Saved entries:
★ ★ ★ ★
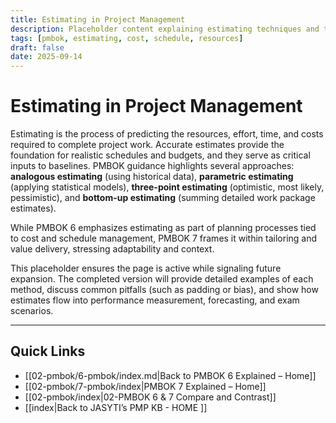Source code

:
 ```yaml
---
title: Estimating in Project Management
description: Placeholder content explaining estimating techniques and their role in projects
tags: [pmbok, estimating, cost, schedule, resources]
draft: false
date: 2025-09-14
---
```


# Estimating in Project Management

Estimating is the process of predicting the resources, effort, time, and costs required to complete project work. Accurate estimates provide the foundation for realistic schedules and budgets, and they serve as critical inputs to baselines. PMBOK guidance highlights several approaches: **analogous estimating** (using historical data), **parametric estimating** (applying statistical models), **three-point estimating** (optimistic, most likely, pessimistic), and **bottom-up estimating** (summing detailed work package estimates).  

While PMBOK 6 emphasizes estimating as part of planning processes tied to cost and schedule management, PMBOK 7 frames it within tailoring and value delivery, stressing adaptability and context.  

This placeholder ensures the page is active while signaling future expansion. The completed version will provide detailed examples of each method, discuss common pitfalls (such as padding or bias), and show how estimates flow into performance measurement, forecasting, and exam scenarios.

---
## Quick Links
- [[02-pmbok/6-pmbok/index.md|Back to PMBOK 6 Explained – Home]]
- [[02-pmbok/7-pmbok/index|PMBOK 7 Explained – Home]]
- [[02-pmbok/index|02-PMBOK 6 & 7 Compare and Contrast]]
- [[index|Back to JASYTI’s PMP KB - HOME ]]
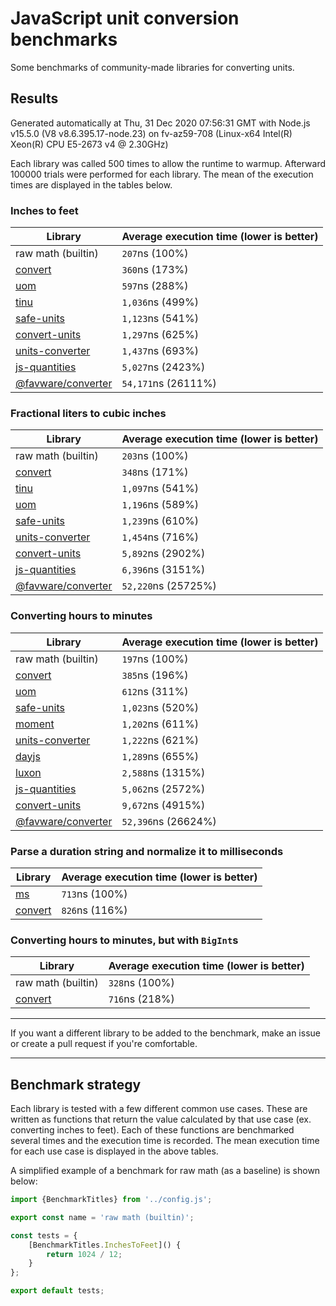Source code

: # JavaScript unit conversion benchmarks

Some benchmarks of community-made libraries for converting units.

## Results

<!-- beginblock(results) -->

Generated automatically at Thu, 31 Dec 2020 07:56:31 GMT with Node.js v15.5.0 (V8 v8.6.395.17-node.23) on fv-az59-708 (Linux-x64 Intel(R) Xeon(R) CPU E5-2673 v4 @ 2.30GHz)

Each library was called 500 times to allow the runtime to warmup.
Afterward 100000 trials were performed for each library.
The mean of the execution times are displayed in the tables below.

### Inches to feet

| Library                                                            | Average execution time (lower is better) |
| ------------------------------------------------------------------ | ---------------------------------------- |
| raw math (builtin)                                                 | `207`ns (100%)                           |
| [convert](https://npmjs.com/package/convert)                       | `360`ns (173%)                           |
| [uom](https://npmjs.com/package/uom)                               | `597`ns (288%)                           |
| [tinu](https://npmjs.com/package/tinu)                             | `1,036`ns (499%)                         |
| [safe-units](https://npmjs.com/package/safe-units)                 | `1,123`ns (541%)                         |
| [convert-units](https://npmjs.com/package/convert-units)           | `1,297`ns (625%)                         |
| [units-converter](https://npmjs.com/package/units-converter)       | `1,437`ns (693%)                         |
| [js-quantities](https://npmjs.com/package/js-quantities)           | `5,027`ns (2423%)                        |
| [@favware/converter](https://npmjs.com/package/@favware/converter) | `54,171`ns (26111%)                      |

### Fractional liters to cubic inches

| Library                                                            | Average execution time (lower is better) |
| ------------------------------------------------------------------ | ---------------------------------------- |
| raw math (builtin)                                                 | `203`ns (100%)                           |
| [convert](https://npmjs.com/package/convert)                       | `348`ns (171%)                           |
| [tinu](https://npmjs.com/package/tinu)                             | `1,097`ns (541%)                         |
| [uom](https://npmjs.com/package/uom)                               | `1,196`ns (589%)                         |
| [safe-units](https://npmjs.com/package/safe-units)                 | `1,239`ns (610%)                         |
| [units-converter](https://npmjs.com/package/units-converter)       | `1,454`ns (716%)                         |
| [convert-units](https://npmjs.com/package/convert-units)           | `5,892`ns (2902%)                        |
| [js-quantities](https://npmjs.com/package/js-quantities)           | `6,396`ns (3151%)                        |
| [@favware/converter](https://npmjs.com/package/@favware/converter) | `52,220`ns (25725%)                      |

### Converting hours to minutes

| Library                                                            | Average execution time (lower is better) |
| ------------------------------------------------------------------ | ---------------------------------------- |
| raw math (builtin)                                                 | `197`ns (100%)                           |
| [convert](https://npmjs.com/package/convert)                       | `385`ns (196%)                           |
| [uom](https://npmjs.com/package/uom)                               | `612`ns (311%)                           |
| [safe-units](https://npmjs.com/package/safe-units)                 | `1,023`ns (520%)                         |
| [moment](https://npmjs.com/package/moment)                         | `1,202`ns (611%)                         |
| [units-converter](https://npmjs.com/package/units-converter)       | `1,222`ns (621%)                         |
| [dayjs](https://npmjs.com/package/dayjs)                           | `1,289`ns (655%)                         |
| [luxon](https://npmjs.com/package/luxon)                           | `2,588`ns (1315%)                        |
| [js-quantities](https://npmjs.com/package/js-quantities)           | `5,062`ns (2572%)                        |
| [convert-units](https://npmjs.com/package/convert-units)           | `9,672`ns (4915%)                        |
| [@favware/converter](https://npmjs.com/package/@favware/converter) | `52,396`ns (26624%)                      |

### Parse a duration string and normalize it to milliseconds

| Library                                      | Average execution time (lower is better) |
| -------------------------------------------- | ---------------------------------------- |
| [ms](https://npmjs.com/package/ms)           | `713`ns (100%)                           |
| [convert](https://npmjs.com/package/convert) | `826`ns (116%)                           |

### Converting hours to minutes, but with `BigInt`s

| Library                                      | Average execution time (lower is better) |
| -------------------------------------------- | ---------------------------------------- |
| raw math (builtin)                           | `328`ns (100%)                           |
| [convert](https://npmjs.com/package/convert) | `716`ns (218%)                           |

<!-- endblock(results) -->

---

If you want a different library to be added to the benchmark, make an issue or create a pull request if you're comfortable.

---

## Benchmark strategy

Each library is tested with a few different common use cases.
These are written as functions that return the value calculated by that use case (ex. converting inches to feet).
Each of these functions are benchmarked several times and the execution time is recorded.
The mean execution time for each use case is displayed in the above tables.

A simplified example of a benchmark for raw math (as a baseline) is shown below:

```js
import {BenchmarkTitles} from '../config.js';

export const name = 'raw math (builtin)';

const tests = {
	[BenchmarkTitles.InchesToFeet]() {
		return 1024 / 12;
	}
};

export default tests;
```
★ ★ ★ ★
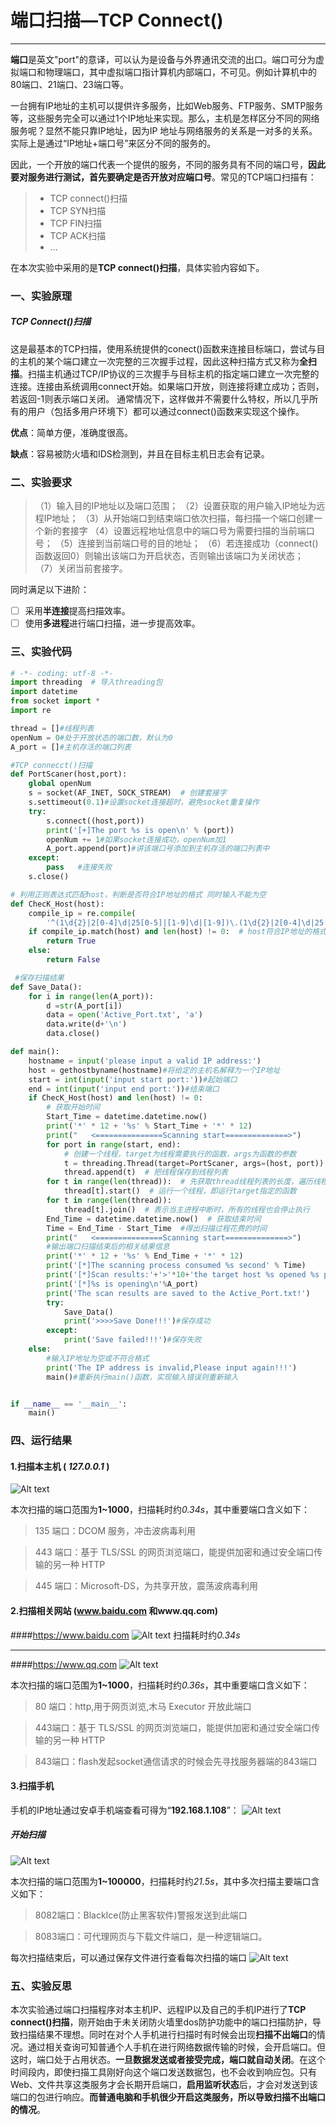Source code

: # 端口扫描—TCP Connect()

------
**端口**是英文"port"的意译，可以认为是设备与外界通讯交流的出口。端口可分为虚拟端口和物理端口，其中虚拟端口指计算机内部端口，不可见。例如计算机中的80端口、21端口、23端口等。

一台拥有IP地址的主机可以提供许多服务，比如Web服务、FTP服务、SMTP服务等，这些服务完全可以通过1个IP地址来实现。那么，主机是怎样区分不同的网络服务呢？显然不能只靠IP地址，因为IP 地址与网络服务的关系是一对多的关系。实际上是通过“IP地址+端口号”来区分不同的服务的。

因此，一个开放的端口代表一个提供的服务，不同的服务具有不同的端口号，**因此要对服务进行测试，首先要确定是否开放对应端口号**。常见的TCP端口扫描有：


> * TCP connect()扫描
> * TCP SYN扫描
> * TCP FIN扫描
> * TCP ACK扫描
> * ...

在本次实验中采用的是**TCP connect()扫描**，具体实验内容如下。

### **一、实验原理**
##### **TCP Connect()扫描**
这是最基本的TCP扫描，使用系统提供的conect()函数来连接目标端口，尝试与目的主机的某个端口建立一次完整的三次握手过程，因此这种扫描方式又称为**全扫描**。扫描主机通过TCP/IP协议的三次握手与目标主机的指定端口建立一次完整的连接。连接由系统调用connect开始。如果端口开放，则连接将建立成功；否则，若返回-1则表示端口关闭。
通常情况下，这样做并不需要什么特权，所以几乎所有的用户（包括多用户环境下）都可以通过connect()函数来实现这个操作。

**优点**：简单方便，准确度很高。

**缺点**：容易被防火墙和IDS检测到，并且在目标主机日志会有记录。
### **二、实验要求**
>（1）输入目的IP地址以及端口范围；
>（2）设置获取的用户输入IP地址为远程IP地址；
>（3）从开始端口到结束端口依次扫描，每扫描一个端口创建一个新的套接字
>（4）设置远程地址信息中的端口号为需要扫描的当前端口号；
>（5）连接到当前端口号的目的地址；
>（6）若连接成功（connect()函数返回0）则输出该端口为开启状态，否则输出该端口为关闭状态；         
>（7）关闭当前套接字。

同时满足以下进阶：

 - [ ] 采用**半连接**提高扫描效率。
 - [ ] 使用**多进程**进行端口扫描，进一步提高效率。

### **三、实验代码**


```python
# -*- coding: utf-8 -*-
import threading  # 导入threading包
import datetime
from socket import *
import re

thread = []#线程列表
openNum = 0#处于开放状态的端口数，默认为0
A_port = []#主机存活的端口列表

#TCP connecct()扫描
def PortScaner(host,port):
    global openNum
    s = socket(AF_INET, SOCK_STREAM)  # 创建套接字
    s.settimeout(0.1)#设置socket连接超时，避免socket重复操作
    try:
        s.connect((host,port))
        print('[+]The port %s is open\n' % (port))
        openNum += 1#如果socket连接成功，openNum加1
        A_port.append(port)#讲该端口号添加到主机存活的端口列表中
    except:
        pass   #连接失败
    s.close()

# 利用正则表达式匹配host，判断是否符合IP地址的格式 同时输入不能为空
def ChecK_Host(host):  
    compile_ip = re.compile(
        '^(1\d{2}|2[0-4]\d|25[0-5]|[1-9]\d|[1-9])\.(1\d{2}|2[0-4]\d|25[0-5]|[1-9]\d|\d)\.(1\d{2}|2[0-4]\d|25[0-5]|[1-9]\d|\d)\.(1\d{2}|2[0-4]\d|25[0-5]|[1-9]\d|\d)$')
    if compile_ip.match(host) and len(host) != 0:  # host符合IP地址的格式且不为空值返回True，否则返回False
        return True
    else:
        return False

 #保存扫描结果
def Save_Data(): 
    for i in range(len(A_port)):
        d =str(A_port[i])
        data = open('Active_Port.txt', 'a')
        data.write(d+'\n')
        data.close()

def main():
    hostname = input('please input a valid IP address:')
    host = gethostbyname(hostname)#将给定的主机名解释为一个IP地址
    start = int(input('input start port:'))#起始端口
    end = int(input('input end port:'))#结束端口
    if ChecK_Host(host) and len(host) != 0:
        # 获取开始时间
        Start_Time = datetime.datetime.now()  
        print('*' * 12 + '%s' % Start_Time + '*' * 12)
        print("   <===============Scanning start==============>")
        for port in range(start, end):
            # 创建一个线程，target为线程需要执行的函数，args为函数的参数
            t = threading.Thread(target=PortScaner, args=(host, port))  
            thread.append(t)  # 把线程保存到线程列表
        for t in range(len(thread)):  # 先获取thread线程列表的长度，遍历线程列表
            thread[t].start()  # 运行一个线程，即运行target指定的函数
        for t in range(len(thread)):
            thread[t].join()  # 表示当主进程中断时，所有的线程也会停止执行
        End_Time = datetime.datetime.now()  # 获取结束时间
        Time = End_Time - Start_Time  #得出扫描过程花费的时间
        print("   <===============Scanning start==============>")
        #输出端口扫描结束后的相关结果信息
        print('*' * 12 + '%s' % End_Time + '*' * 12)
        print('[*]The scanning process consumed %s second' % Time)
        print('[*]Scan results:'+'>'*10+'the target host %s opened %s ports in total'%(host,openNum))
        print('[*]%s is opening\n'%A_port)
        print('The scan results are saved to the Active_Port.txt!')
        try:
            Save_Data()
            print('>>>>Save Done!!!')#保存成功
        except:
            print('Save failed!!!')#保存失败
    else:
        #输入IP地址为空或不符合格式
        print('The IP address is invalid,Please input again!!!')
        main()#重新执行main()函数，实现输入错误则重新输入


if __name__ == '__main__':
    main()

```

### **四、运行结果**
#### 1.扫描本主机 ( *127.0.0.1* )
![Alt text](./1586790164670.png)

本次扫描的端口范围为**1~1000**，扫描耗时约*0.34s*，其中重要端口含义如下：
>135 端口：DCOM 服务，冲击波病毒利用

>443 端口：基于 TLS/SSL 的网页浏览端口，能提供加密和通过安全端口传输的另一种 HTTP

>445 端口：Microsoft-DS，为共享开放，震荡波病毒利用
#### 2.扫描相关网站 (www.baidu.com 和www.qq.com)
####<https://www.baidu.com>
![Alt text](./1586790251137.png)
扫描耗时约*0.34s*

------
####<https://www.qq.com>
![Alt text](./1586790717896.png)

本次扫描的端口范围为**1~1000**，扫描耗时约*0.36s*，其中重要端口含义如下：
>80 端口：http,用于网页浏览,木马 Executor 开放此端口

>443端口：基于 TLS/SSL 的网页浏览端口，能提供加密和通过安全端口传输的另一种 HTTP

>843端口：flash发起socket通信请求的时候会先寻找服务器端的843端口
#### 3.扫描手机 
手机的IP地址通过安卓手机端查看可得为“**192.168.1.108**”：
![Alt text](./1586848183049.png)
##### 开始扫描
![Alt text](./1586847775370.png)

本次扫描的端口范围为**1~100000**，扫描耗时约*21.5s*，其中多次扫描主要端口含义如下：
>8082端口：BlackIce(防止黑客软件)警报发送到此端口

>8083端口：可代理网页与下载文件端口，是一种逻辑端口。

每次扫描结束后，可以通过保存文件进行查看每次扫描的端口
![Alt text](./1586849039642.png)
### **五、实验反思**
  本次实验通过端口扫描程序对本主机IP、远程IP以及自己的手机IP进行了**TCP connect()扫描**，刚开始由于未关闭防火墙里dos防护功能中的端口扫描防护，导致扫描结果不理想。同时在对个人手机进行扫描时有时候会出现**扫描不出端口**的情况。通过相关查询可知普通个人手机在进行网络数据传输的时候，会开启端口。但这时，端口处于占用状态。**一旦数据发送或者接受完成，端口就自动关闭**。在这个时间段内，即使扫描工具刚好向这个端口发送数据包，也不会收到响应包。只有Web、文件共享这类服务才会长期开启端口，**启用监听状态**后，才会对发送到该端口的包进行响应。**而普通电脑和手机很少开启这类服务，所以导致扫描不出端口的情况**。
★ ★ ★ ★
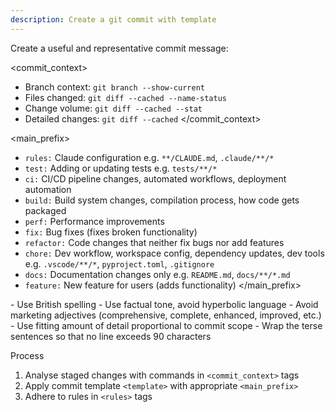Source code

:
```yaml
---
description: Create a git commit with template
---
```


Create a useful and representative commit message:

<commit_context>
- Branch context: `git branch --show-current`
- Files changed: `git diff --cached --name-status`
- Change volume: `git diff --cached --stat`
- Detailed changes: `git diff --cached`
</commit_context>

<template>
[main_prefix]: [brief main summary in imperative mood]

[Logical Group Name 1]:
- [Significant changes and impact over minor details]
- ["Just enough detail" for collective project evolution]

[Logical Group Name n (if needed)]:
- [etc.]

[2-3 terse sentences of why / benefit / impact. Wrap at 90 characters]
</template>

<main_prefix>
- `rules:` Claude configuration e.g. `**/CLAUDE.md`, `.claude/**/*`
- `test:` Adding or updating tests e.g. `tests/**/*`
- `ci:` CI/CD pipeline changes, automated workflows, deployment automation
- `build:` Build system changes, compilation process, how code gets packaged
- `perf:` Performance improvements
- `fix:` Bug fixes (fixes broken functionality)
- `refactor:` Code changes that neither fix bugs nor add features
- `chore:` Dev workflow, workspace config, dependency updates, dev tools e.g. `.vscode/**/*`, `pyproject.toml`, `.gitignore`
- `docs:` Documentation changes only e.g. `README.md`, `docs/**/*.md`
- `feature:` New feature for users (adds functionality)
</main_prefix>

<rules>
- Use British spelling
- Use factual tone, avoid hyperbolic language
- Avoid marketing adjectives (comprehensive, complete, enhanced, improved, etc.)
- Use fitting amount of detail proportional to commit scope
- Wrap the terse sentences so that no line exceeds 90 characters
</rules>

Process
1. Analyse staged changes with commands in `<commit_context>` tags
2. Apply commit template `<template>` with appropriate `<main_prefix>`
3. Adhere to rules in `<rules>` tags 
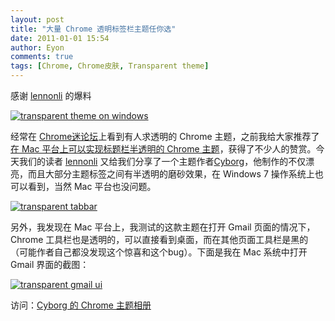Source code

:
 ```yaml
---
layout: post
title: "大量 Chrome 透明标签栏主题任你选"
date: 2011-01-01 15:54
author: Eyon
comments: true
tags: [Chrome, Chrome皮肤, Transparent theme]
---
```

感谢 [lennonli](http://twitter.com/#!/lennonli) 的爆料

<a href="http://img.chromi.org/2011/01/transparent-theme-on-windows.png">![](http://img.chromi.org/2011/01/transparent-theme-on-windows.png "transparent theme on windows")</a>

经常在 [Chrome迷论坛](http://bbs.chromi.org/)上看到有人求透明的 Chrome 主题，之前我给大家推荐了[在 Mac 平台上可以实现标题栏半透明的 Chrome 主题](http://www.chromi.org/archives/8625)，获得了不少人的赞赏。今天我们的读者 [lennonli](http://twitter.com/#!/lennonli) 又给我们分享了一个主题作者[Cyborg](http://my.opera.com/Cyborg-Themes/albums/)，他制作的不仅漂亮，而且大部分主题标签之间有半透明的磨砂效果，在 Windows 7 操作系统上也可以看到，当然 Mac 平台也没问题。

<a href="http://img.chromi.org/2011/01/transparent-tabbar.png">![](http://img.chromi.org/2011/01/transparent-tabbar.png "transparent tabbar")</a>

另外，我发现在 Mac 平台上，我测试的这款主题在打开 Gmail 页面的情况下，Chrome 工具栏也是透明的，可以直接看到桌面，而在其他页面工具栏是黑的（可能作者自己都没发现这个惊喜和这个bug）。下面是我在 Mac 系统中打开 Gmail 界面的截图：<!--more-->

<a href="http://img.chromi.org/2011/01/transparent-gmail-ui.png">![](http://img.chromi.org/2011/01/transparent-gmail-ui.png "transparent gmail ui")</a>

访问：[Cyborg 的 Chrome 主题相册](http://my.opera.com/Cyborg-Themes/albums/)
★ ★ ★ ★
The required answer is the exact run of lines above starting at the line with "####<https://www.qq.com>" and ending at the line with "本次实验通过端口扫描程序对本", with both ends present.

####<https://www.qq.com>
![Alt text](./1586790717896.png)

本次扫描的端口范围为**1~1000**，扫描耗时约*0.36s*，其中重要端口含义如下：
>80 端口：http,用于网页浏览,木马 Executor 开放此端口

>443端口：基于 TLS/SSL 的网页浏览端口，能提供加密和通过安全端口传输的另一种 HTTP

>843端口：flash发起socket通信请求的时候会先寻找服务器端的843端口
#### 3.扫描手机 
手机的IP地址通过安卓手机端查看可得为“**192.168.1.108**”：
![Alt text](./1586848183049.png)
##### 开始扫描
![Alt text](./1586847775370.png)

本次扫描的端口范围为**1~100000**，扫描耗时约*21.5s*，其中多次扫描主要端口含义如下：
>8082端口：BlackIce(防止黑客软件)警报发送到此端口

>8083端口：可代理网页与下载文件端口，是一种逻辑端口。

每次扫描结束后，可以通过保存文件进行查看每次扫描的端口
![Alt text](./1586849039642.png)
### **五、实验反思**
  本次实验通过端口扫描程序对本主机IP、远程IP以及自己的手机IP进行了**TCP connect()扫描**，刚开始由于未关闭防火墙里dos防护功能中的端口扫描防护，导致扫描结果不理想。同时在对个人手机进行扫描时有时候会出现**扫描不出端口**的情况。通过相关查询可知普通个人手机在进行网络数据传输的时候，会开启端口。但这时，端口处于占用状态。**一旦数据发送或者接受完成，端口就自动关闭**。在这个时间段内，即使扫描工具刚好向这个端口发送数据包，也不会收到响应包。只有Web、文件共享这类服务才会长期开启端口，**启用监听状态**后，才会对发送到该端口的包进行响应。**而普通电脑和手机很少开启这类服务，所以导致扫描不出端口的情况**。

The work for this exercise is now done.